AWS Certified Data Engineer – Associate (DEA-C01) — Question 37
A data engineer is using Amazon Athena to analyze sales data that is in Amazon S3. The data engineer writes a query to retrieve sales amounts for 2023 for several products from a table named sales_data. However, the query does not return results for all of the products that are in the sales_data table. The data engineer needs to troubleshoot the query to resolve the issue.
The data engineer's original query is as follows:
SELECT product_name, sum(sales_amount)
FROM sales_data -
WHERE year = 2023 -
GROUP BY product_name -
How should the data engineer modify the Athena query to meet these requirements?
Answer options
- A. Replace sum(sales_amount) with count(*) for the aggregation.
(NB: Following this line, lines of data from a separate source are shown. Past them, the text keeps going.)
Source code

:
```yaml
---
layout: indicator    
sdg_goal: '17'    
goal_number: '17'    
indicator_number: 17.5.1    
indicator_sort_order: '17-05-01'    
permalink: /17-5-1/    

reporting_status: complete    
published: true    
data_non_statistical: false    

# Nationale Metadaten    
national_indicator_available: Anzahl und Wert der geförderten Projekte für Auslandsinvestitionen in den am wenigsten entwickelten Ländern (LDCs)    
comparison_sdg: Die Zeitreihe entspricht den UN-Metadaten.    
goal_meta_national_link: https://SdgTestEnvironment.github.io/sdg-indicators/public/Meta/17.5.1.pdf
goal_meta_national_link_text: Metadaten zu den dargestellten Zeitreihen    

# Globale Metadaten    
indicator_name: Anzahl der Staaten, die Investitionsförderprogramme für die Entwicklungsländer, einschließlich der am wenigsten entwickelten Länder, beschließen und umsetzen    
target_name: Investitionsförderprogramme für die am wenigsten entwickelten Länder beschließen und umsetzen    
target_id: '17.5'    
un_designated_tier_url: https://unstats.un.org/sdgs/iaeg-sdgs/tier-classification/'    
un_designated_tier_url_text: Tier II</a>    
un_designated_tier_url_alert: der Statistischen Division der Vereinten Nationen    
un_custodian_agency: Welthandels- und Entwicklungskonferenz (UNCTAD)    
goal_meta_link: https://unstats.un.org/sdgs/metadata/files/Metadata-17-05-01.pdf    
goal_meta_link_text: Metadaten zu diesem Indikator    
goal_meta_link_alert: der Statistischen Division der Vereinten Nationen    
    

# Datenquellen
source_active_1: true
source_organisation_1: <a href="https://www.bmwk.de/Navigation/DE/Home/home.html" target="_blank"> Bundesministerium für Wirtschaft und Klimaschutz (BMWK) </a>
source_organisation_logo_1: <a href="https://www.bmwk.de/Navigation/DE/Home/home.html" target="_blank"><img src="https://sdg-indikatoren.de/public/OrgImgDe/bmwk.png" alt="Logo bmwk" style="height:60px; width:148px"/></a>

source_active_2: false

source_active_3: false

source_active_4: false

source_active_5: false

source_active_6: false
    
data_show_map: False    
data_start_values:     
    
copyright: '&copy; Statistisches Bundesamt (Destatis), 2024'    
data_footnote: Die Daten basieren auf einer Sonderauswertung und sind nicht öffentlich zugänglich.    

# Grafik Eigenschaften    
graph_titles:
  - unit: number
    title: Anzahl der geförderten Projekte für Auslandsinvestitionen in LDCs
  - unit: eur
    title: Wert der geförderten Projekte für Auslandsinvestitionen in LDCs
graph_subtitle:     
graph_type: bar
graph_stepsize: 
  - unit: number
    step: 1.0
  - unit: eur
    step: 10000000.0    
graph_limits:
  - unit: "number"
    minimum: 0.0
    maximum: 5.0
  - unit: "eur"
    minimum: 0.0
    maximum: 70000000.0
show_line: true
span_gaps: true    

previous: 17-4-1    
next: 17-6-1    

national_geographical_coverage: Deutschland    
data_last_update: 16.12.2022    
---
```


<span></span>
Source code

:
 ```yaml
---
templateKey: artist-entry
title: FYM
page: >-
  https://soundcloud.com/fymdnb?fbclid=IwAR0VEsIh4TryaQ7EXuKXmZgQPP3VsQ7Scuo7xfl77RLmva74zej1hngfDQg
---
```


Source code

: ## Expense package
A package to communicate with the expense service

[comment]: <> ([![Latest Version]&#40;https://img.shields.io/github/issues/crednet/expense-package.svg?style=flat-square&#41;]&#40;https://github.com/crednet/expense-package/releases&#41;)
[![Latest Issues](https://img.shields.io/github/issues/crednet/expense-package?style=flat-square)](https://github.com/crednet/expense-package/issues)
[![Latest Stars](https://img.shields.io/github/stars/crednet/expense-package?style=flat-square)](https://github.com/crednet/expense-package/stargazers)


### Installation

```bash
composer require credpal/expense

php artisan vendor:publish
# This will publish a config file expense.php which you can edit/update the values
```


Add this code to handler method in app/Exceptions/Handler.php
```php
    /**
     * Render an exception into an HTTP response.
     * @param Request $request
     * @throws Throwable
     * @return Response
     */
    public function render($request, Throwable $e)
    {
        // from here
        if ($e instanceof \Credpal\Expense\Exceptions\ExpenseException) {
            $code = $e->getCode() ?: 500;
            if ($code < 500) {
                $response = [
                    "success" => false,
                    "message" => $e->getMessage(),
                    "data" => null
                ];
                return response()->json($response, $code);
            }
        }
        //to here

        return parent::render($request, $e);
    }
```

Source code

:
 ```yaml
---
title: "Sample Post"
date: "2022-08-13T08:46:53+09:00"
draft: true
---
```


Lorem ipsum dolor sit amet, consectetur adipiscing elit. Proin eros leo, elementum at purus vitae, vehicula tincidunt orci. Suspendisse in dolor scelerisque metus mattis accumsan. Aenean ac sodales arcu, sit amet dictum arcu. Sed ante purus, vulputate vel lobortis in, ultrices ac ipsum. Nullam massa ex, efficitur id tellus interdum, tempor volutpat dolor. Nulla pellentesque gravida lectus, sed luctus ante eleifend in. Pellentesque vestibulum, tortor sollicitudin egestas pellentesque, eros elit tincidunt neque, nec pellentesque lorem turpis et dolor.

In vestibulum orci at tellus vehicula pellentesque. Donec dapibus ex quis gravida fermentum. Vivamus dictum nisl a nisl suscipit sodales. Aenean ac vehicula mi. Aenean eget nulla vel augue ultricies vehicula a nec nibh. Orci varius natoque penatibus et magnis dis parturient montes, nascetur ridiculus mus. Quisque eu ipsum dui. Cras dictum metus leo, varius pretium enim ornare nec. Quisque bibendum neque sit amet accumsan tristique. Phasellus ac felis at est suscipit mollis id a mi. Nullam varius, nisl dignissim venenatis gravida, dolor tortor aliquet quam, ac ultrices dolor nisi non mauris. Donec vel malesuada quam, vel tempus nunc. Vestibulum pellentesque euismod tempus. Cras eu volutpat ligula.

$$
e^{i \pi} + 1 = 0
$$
- B. Change WHERE year = 2023 to WHERE extract(year FROM sales_data) = 2023.
- C. Add HAVING sum(sales_amount) > 0 after the GROUP BY clause.
- D. Remove the GROUP BY clause.
Correct answer: B
Explanation
The correct answer is B because using the extract function allows the query to properly filter the year from the sales data. The other options do not address the problem effectively; A changes the aggregation type, C adds a condition after grouping which might not help if there are no sales, and D would remove the grouping altogether, leading to aggregated results that do not separate by product.